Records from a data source
++++++++++++++++++++
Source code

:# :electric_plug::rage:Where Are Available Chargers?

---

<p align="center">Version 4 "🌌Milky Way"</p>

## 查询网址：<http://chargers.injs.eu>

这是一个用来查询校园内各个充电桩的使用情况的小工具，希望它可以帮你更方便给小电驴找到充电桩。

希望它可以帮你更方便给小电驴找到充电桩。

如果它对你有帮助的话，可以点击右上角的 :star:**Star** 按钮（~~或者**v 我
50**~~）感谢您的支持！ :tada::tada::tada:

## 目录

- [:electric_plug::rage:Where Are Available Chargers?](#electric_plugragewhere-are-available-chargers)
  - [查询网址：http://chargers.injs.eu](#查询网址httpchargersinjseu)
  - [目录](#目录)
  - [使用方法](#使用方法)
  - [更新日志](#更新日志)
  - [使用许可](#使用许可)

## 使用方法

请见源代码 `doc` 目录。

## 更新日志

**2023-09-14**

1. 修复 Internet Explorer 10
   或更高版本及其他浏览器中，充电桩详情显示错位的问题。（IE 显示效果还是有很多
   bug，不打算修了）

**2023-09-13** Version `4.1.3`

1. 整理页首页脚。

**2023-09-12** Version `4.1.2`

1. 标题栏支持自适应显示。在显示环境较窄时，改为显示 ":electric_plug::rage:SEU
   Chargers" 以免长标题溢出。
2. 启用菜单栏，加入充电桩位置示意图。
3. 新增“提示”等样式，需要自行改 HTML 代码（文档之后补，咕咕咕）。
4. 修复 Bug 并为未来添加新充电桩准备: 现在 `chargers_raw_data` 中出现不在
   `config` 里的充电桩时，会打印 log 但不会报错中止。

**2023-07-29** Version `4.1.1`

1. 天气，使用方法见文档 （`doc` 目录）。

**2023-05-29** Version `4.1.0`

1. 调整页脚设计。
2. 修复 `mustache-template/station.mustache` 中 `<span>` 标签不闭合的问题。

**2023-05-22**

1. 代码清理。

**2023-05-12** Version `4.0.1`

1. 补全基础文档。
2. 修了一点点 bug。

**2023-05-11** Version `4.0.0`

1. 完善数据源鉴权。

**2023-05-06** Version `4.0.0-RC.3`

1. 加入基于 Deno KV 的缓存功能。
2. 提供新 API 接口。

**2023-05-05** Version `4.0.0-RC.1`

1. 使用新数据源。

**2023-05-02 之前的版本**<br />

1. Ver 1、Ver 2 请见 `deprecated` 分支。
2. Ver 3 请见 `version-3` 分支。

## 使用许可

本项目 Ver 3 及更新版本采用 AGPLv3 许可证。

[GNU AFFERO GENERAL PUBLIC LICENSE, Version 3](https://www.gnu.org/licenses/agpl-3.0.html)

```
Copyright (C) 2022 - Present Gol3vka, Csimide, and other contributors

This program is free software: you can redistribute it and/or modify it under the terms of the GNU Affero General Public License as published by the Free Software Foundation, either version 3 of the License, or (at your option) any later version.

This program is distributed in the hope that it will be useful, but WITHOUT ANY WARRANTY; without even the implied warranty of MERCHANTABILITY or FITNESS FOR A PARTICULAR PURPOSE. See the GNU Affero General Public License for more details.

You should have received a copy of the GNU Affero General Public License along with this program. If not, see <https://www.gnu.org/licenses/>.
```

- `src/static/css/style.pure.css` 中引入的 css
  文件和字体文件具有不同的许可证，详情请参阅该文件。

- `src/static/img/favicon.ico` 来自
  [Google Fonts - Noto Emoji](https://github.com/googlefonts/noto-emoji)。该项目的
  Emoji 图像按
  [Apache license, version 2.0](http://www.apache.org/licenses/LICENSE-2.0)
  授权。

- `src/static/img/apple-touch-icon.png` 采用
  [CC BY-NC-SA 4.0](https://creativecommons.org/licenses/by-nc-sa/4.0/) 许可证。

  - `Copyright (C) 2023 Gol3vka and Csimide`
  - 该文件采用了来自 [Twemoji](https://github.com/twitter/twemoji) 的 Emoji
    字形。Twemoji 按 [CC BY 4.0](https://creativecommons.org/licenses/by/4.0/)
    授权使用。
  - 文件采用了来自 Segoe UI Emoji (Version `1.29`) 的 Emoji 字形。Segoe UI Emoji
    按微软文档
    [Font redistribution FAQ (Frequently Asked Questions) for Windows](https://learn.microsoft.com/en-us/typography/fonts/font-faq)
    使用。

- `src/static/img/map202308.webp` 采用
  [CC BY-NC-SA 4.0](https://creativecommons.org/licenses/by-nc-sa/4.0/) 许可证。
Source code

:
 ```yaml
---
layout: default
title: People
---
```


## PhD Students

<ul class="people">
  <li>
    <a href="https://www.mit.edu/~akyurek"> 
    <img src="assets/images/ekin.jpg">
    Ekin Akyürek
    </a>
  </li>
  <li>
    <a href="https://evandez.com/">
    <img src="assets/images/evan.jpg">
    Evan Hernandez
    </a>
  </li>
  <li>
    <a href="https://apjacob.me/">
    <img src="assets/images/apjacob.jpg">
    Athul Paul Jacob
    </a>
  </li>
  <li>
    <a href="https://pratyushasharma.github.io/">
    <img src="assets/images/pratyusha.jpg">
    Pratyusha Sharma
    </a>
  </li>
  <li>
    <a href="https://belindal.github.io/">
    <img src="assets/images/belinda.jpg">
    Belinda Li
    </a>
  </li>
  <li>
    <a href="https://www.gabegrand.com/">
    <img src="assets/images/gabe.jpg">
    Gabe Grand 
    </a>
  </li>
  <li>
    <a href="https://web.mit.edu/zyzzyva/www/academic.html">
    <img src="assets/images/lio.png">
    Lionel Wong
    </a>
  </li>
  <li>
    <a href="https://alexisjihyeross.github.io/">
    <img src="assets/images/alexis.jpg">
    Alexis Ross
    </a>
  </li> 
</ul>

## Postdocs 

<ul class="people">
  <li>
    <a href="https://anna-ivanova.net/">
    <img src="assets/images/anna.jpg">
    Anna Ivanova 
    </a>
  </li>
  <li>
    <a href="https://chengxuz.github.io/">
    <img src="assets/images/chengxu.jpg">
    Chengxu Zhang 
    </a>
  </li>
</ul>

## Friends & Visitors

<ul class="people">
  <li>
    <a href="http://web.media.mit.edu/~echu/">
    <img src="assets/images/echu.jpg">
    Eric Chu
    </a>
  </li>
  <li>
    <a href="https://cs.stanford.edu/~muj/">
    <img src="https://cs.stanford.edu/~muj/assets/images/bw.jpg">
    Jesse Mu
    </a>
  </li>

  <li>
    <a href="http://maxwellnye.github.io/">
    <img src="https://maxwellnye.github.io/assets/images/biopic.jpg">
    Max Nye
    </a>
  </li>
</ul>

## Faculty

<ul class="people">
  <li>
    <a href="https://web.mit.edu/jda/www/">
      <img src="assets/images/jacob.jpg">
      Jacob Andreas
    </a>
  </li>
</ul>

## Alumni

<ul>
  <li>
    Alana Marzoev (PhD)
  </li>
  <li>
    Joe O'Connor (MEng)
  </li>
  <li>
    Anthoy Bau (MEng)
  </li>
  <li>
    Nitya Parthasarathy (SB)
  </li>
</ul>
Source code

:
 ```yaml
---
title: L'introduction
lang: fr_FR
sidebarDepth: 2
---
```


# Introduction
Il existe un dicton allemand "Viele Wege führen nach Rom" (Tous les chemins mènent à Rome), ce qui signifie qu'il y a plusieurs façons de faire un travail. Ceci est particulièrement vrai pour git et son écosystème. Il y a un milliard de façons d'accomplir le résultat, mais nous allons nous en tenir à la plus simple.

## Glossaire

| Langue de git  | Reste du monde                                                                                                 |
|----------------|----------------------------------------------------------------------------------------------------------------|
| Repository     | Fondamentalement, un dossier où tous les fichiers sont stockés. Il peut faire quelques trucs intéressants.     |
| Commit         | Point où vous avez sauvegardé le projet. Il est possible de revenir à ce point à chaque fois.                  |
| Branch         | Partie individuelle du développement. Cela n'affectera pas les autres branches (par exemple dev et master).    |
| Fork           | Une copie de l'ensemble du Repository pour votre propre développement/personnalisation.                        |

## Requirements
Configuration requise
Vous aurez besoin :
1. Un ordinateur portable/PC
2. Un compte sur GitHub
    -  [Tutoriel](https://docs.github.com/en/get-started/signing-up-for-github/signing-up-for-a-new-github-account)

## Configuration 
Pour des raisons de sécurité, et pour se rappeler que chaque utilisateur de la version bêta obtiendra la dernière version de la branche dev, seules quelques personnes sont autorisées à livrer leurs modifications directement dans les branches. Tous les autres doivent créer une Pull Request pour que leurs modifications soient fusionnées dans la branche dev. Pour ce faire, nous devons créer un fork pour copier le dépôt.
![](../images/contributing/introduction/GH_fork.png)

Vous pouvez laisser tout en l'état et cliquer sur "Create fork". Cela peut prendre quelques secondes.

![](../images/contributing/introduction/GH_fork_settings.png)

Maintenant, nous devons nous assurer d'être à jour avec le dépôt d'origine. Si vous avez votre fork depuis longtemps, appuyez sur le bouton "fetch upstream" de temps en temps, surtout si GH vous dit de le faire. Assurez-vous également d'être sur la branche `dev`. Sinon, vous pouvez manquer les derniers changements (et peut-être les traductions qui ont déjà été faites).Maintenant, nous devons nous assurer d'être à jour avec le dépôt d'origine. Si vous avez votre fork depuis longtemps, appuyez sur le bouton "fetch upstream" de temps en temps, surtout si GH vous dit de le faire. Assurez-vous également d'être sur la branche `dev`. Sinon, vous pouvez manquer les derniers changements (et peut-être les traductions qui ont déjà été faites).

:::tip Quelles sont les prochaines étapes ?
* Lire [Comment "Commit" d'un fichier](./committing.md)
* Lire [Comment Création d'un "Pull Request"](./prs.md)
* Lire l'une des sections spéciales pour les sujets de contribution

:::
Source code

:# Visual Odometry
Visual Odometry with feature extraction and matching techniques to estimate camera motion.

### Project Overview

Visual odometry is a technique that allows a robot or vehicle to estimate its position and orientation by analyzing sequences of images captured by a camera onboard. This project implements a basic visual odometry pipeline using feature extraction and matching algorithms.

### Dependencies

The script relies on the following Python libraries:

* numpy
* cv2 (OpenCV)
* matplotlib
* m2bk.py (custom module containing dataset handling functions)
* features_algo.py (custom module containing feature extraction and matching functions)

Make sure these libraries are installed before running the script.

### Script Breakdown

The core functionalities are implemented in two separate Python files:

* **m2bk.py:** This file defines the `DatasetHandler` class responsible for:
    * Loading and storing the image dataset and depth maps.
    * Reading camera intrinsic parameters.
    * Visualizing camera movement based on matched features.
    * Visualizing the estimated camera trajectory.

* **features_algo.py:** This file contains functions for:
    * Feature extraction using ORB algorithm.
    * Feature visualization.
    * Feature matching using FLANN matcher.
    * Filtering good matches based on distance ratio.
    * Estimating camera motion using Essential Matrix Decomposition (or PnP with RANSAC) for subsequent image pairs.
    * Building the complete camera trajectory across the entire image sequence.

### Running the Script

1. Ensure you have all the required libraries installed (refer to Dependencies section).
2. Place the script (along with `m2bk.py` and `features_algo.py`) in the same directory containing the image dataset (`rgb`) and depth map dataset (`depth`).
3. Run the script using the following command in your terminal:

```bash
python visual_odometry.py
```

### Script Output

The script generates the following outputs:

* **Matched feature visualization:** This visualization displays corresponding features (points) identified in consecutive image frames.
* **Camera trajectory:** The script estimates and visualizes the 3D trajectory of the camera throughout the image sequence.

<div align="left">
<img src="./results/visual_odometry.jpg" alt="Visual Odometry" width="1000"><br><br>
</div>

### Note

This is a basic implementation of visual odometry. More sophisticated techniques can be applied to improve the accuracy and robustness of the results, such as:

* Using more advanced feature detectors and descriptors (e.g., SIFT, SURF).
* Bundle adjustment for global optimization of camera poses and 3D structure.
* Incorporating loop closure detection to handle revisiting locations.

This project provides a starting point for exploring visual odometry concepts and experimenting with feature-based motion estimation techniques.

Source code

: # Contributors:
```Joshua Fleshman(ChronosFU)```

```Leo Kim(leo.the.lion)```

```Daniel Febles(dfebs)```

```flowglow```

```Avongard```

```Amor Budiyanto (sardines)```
++++++++++++++++++++
The output should be exactly the lines above from the line containing "Anthoy Bau (MEng)" to the line containing "# Introduction", inclusive, with no other lines.

Output of the task:
    Anthoy Bau (MEng)
  </li>
  <li>
    Nitya Parthasarathy (SB)
  </li>
</ul>
Source code

:
 ```yaml
---
title: L'introduction
lang: fr_FR
sidebarDepth: 2
---
```


# Introduction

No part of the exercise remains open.